● THE INPUT:
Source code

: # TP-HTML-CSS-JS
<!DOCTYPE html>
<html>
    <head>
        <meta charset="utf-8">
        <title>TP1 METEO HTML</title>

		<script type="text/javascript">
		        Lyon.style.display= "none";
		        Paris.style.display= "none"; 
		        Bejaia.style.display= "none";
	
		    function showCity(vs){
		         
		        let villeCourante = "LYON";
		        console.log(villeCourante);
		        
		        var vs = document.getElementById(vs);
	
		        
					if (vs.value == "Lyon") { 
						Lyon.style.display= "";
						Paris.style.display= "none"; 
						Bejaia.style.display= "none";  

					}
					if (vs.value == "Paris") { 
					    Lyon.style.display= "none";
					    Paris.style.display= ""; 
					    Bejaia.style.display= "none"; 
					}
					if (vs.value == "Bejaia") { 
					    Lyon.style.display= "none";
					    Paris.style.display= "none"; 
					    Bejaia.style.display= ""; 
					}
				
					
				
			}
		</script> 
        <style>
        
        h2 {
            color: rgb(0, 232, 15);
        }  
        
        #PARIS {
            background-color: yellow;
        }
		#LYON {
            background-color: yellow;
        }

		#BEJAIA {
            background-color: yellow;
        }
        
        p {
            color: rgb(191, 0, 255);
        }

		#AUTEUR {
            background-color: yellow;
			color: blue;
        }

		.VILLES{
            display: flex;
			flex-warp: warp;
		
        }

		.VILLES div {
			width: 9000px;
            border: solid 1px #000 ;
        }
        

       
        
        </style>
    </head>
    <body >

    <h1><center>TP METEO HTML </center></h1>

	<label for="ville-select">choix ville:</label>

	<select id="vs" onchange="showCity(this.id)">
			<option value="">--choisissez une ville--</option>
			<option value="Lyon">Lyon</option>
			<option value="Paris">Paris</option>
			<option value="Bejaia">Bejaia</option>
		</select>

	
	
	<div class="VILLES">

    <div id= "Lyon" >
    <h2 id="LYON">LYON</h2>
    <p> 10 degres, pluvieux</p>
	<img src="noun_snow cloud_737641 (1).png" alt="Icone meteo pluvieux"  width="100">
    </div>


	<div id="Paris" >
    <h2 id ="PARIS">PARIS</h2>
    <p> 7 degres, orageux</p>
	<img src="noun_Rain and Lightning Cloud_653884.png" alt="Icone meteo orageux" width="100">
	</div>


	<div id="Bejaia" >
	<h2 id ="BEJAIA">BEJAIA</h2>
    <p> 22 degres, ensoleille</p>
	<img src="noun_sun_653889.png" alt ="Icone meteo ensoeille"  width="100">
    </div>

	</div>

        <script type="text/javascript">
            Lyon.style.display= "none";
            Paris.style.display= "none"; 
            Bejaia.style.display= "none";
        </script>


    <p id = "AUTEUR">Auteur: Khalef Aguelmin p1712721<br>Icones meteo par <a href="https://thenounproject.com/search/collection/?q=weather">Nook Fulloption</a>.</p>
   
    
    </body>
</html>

● WHAT THE TASK REQUIRES:
Look for the line with "<h1><center>TP METEO HTML </center></h1>" in the listing above. Print it and each later line exactly, ending with the last line.

● RESPONSE TO THE EXERCISE:
    <h1><center>TP METEO HTML </center></h1>

	<label for="ville-select">choix ville:</label>

	<select id="vs" onchange="showCity(this.id)">
			<option value="">--choisissez une ville--</option>
			<option value="Lyon">Lyon</option>
			<option value="Paris">Paris</option>
			<option value="Bejaia">Bejaia</option>
		</select>

	
	
	<div class="VILLES">

    <div id= "Lyon" >
    <h2 id="LYON">LYON</h2>
    <p> 10 degres, pluvieux</p>
	<img src="noun_snow cloud_737641 (1).png" alt="Icone meteo pluvieux"  width="100">
    </div>


	<div id="Paris" >
    <h2 id ="PARIS">PARIS</h2>
    <p> 7 degres, orageux</p>
	<img src="noun_Rain and Lightning Cloud_653884.png" alt="Icone meteo orageux" width="100">
	</div>


	<div id="Bejaia" >
	<h2 id ="BEJAIA">BEJAIA</h2>
    <p> 22 degres, ensoleille</p>
	<img src="noun_sun_653889.png" alt ="Icone meteo ensoeille"  width="100">
    </div>

	</div>

        <script type="text/javascript">
            Lyon.style.display= "none";
            Paris.style.display= "none"; 
            Bejaia.style.display= "none";
        </script>


    <p id = "AUTEUR">Auteur: Khalef Aguelmin p1712721<br>Icones meteo par <a href="https://thenounproject.com/search/collection/?q=weather">Nook Fulloption</a>.</p>
   
    
    </body>
</html>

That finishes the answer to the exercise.